Publié par Marie-Aude in : Habiba, Maroc , 1 commentaire seulement

Comme moi. J’étais un peu étrangère ici, pas beaucoup, mais plus tout à fait chez moi. Notre chambre sentait bien un peu la poussière, malgré le grand ménage fait avant notre arrivée, et le lit me paraissait bien dur. C’était sans doute ce que Brahim et Leila appréciait le plus, de pouvoir dormir avec leurs cousins, à point d’heure, se couchant où le sommeil les prenait, l’instant d’avant en train de jouer, et brusquement plongés dans le sommeil. Les semaines où Aziz rejoignait son autre femme, je retournais dans le salon des femmes, et Leila se blottissait contre moi, redevenant une toute petite fille.

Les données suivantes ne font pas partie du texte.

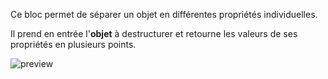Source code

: Ce bloc permet de séparer un objet en différentes propriétés individuelles.

Il prend en entrée l'**objet** à destructurer et retourne les valeurs de ses propriétés en plusieurs points.

![preview](/images/expressions/destructureObject-fr.png)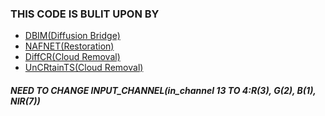 ### THIS CODE IS BULIT UPON BY

- [DBIM(Diffusion Bridge)](https://github.com/thu-ml/DiffusionBridge)
- [NAFNET(Restoration)](https://github.com/megvii-research/NAFNet)
- [DiffCR(Cloud Removal)](https://github.com/XavierJiezou/DiffCR)
- [UnCRtainTS(Cloud Removal)](https://github.com/PatrickTUM/UnCRtainTS/tree/main)


##### NEED TO CHANGE INPUT_CHANNEL(in_channel 13 TO 4:R(3), G(2), B(1), NIR(7))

Quand nous sommes rentrés, j’ai eu l’impression d’avoir laissé sur place une autre Habiba, celle qui courait librement dans le douar, qui s’émerveillait des petits immeubles de Zagora, et qui avait une place où elle était chez elle, tout le monde la connaissait, toute sa vie s’était déroulée là, et rien n’était différent entre elle et les autres. Celle petite Habiba, je l’ai enfermée quelque part dans mon cœur, et puis je suis rentrée en France, où j’étais aussi, autant, aussi peu chez moi. (more…)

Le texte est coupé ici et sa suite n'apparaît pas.